Records contained in a dataset
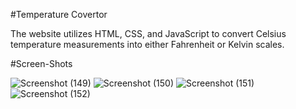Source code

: #Temperature Covertor

The website utilizes HTML, CSS, and JavaScript to convert Celsius temperature measurements into either Fahrenheit or Kelvin scales.

#Screen-Shots


![Screenshot (149)](https://github.com/K-Pragna/Temperature-Convertor/assets/158297257/eadccb43-bf41-476d-a058-466ad34d6d40)
![Screenshot (150)](https://github.com/K-Pragna/Temperature-Convertor/assets/158297257/5f0f5e8f-1a6e-41cc-bdc0-28410b364101)
![Screenshot (151)](https://github.com/K-Pragna/Temperature-Convertor/assets/158297257/2ee00955-cf62-42ba-b57c-9cb1849144c6)
![Screenshot (152)](https://github.com/K-Pragna/Temperature-Convertor/assets/158297257/646b345d-deef-4a4c-a29a-9bb57f467524)
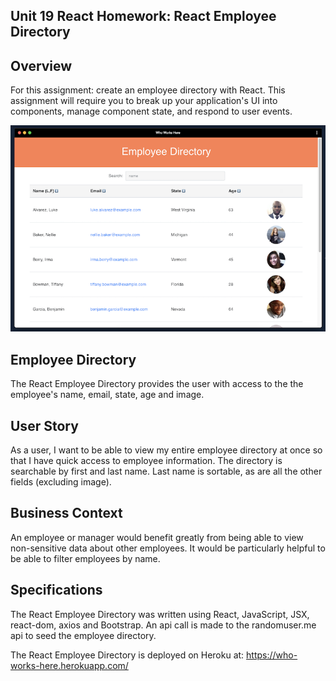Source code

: ## Unit 19 React Homework: React Employee Directory

## Overview
For this assignment: create an employee directory with React. This assignment will require you to break up your application's UI into components, manage component state, and respond to user events.

<img width="1000" alt="employee directory" src="https://github.com/ngalter/reactemployee/blob/master/directory.png">

## Employee Directory 
The React Employee Directory provides the user with access to the the employee's name, email, state, age and image.

## User Story
As a user, I want to be able to view my entire employee directory at once so that I have quick access to employee information. The directory is searchable by first and last name.  Last name is sortable, as are all the other fields (excluding image).

## Business Context
An employee or manager would benefit greatly from being able to view non-sensitive data about other employees. It would be particularly helpful to be able to filter employees by name.

## Specifications
The React Employee Directory was written using React, JavaScript, JSX, react-dom, axios and Bootstrap.  An api call is made to the randomuser.me api to seed the employee directory.

The React Employee Directory is deployed on Heroku at: https://who-works-here.herokuapp.com/


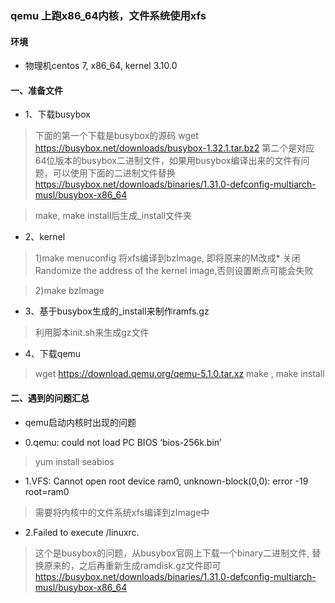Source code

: ### qemu 上跑x86_64内核，文件系统使用xfs

#### 环境
* 物理机centos 7, x86_64, kernel 3.10.0
 

#### 一、准备文件

* 1、下载busybox
>    下面的第一个下载是busybox的源码
>    wget https://busybox.net/downloads/busybox-1.32.1.tar.bz2
>    第二个是对应64位版本的busybox二进制文件，如果用busybox编译出来的文件有问题，可以使用下面的二进制文件替换
>    https://busybox.net/downloads/binaries/1.31.0-defconfig-multiarch-musl/busybox-x86_64

>  make, make install后生成\_install文件夹

* 2、kernel
>   1)make menuconfig
>     将xfs编译到bzImage, 即将原来的M改成*
>     关闭Randomize the address of the kernel image,否则设置断点可能会失败
     
>   2)make bzImage

* 3、基于busybox生成的\_install来制作ramfs.gz  
>    利用脚本init.sh来生成gz文件

* 4、下载qemu
>    wget https://download.qemu.org/qemu-5.1.0.tar.xz 
>    make , make install

#### 二、遇到的问题汇总
* qemu启动内核时出现的问题

* 0.qemu: could not load PC BIOS ‘bios-256k.bin’
> yum install seabios 

* 1.VFS: Cannot open root device ram0, unknown-block(0,0): error -19
  root=ram0
> 需要将内核中的文件系统xfs编译到zImage中

* 2.Failed to execute /linuxrc.
>  这个是busybox的问题，从busybox官网上下载一个binary二进制文件, 替换原来的，之后再重新生成ramdisk.gz文件即可
>  https://busybox.net/downloads/binaries/1.31.0-defconfig-multiarch-musl/busybox-x86_64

### WORK INSTRUCTIONS
Each record must be set down again without alteration, and no picture may be carried over.

### RESULT
Source code

: #Temperature Covertor

The website utilizes HTML, CSS, and JavaScript to convert Celsius temperature measurements into either Fahrenheit or Kelvin scales.

#Screen-Shots


![Screenshot (149)](https://github.com/K-Pragna/Temperature-Convertor/assets/158297257/eadccb43-bf41-476d-a058-466ad34d6d40)
![Screenshot (150)](https://github.com/K-Pragna/Temperature-Convertor/assets/158297257/5f0f5e8f-1a6e-41cc-bdc0-28410b364101)
![Screenshot (151)](https://github.com/K-Pragna/Temperature-Convertor/assets/158297257/2ee00955-cf62-42ba-b57c-9cb1849144c6)
![Screenshot (152)](https://github.com/K-Pragna/Temperature-Convertor/assets/158297257/646b345d-deef-4a4c-a29a-9bb57f467524)
Source code

: ## Unit 19 React Homework: React Employee Directory

## Overview
For this assignment: create an employee directory with React. This assignment will require you to break up your application's UI into components, manage component state, and respond to user events.

<img width="1000" alt="employee directory" src="https://github.com/ngalter/reactemployee/blob/master/directory.png">

## Employee Directory 
The React Employee Directory provides the user with access to the the employee's name, email, state, age and image.

## User Story
As a user, I want to be able to view my entire employee directory at once so that I have quick access to employee information. The directory is searchable by first and last name.  Last name is sortable, as are all the other fields (excluding image).

## Business Context
An employee or manager would benefit greatly from being able to view non-sensitive data about other employees. It would be particularly helpful to be able to filter employees by name.

## Specifications
The React Employee Directory was written using React, JavaScript, JSX, react-dom, axios and Bootstrap.  An api call is made to the randomuser.me api to seed the employee directory.

The React Employee Directory is deployed on Heroku at: https://who-works-here.herokuapp.com/


Source code

: ### qemu 上跑x86_64内核，文件系统使用xfs

#### 环境
* 物理机centos 7, x86_64, kernel 3.10.0
 

#### 一、准备文件

* 1、下载busybox
>    下面的第一个下载是busybox的源码
>    wget https://busybox.net/downloads/busybox-1.32.1.tar.bz2
>    第二个是对应64位版本的busybox二进制文件，如果用busybox编译出来的文件有问题，可以使用下面的二进制文件替换
>    https://busybox.net/downloads/binaries/1.31.0-defconfig-multiarch-musl/busybox-x86_64

>  make, make install后生成\_install文件夹

* 2、kernel
>   1)make menuconfig
>     将xfs编译到bzImage, 即将原来的M改成*
>     关闭Randomize the address of the kernel image,否则设置断点可能会失败
     
>   2)make bzImage

* 3、基于busybox生成的\_install来制作ramfs.gz  
>    利用脚本init.sh来生成gz文件

* 4、下载qemu
>    wget https://download.qemu.org/qemu-5.1.0.tar.xz 
>    make , make install

#### 二、遇到的问题汇总
* qemu启动内核时出现的问题

* 0.qemu: could not load PC BIOS ‘bios-256k.bin’
> yum install seabios 

* 1.VFS: Cannot open root device ram0, unknown-block(0,0): error -19
  root=ram0
> 需要将内核中的文件系统xfs编译到zImage中

* 2.Failed to execute /linuxrc.
>  这个是busybox的问题，从busybox官网上下载一个binary二进制文件, 替换原来的，之后再重新生成ramdisk.gz文件即可
>  https://busybox.net/downloads/binaries/1.31.0-defconfig-multiarch-musl/busybox-x86_64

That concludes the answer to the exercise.